As authors band together, legal proceedings advance
Last week, a furor erupted in the writing community after a romance author had her trademark for the single word “cocky” approved. While trademarking book series titles is common to maintain the integrity of a series, the trademark of a single word is not usually allowed — especially for one that is in common usage and not a made-up word.
Once the United States Patent and Trademark Office approved the cocky trademark, the author involved went ahead and issued cease and desist notices to all authors who had used the term “cocky” in their romance series. Many authors, once receiving these notices, and fearful of expensive legal proceedings, had to set about changing their titles, cover artwork, and all promotional items in relation to the titles. As can be imagined, this can be a lengthy and expensive process.
While the trademark of the word “cocky” was only for use in the title of romance book series and could be used in single title books and those in other genres, many felt a dangerous precedent was being set. After all, what would happen if authors started successfully trademarking words like vampires, romance, or magic? In fact, if trademarking single-use words in book titles became common, it could be argued that authors could make more money off licensing words for use by others in titles rather than by actually writing books.
After it became public, the writing community banded together against the trademark. Some authors and graphic designers helped those authors affected to change their titles, and, by effect, their cover artwork, free of charge. Another author, Kevin Kneupper, who is also a retired legal professional, came out of retirement and took it upon himself to have the cocky trademark overturned.

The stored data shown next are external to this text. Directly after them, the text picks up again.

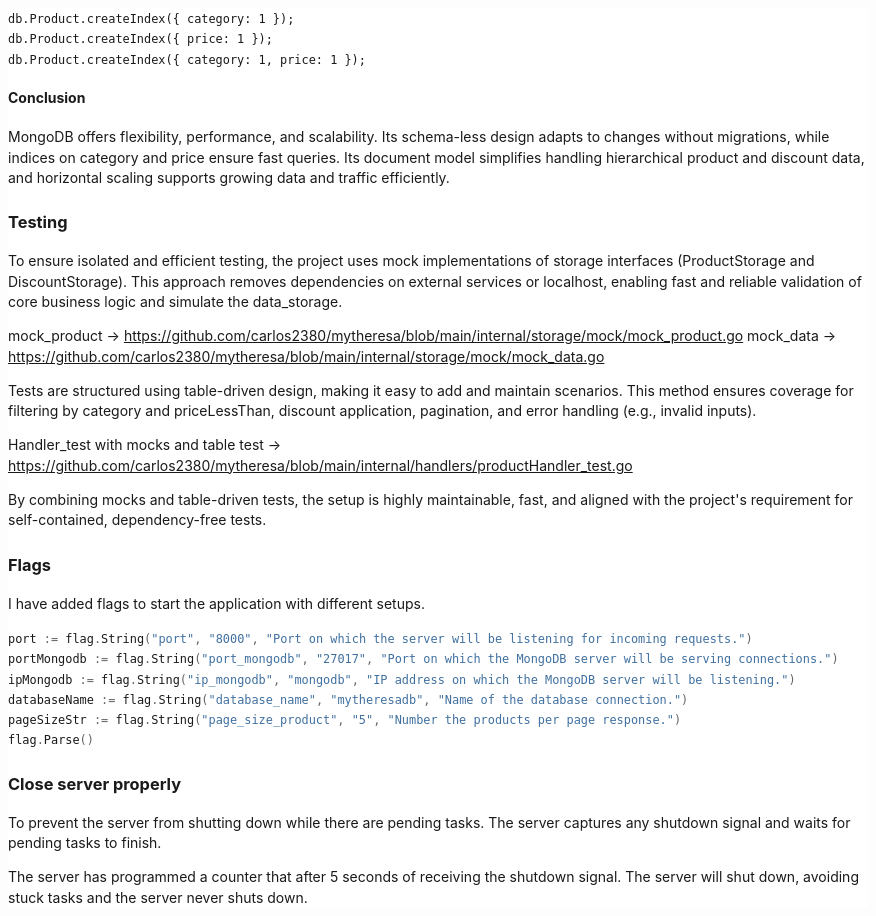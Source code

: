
 ```
db.Product.createIndex({ category: 1 });
db.Product.createIndex({ price: 1 });
db.Product.createIndex({ category: 1, price: 1 });
```

#### Conclusion
MongoDB offers flexibility, performance, and scalability. Its schema-less design adapts to changes without migrations, while indices on category and price ensure fast queries. Its document model simplifies handling hierarchical product and discount data, and horizontal scaling supports growing data and traffic efficiently.

### Testing

To ensure isolated and efficient testing, the project uses mock implementations of storage interfaces (ProductStorage and DiscountStorage). This approach removes dependencies on external services or localhost, enabling fast and reliable validation of core business logic and simulate the data_storage.

mock_product -> https://github.com/carlos2380/mytheresa/blob/main/internal/storage/mock/mock_product.go
mock_data -> https://github.com/carlos2380/mytheresa/blob/main/internal/storage/mock/mock_data.go

Tests are structured using table-driven design, making it easy to add and maintain scenarios. This method ensures coverage for filtering by category and priceLessThan, discount application, pagination, and error handling (e.g., invalid inputs).

Handler_test with mocks and table test -> https://github.com/carlos2380/mytheresa/blob/main/internal/handlers/productHandler_test.go

By combining mocks and table-driven tests, the setup is highly maintainable, fast, and aligned with the project's requirement for self-contained, dependency-free tests.

### Flags

I have added flags to start the application with different setups.

```GO
port := flag.String("port", "8000", "Port on which the server will be listening for incoming requests.")
portMongodb := flag.String("port_mongodb", "27017", "Port on which the MongoDB server will be serving connections.")
ipMongodb := flag.String("ip_mongodb", "mongodb", "IP address on which the MongoDB server will be listening.")
databaseName := flag.String("database_name", "mytheresadb", "Name of the database connection.")
pageSizeStr := flag.String("page_size_product", "5", "Number the products per page response.")
flag.Parse()
```

### Close server properly

To prevent the server from shutting down while there are pending tasks. The server captures any shutdown signal and waits for pending tasks to finish.

The server has programmed a counter that after 5 seconds of receiving the shutdown signal. The server will shut down, avoiding stuck tasks and the server never shuts down.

Since the trademark became official, Kneupper has worked tirelessly in an effort to have the trademark canceled. Yesterday, via his Twitter account, he announced that after submitting the paperwork to the United States Patent and Trademark Office, a Notice of Institution had been issued. This means that, eventually, this trademark will go before the courts and be examined for its validity.
“The cancelation proceedings have been ‘instituted,’ the parties are on notice of that fact, and now the TTAB will go through the process to determine whether the trademark is valid,” Kneupper explained further via Twitter.
While this is exciting news for authors who are concerned about the trademark war over the word cocky bleeding out into other genres, the process will still be a lengthy one. It is expected that this trademark battle will continue on into 2019.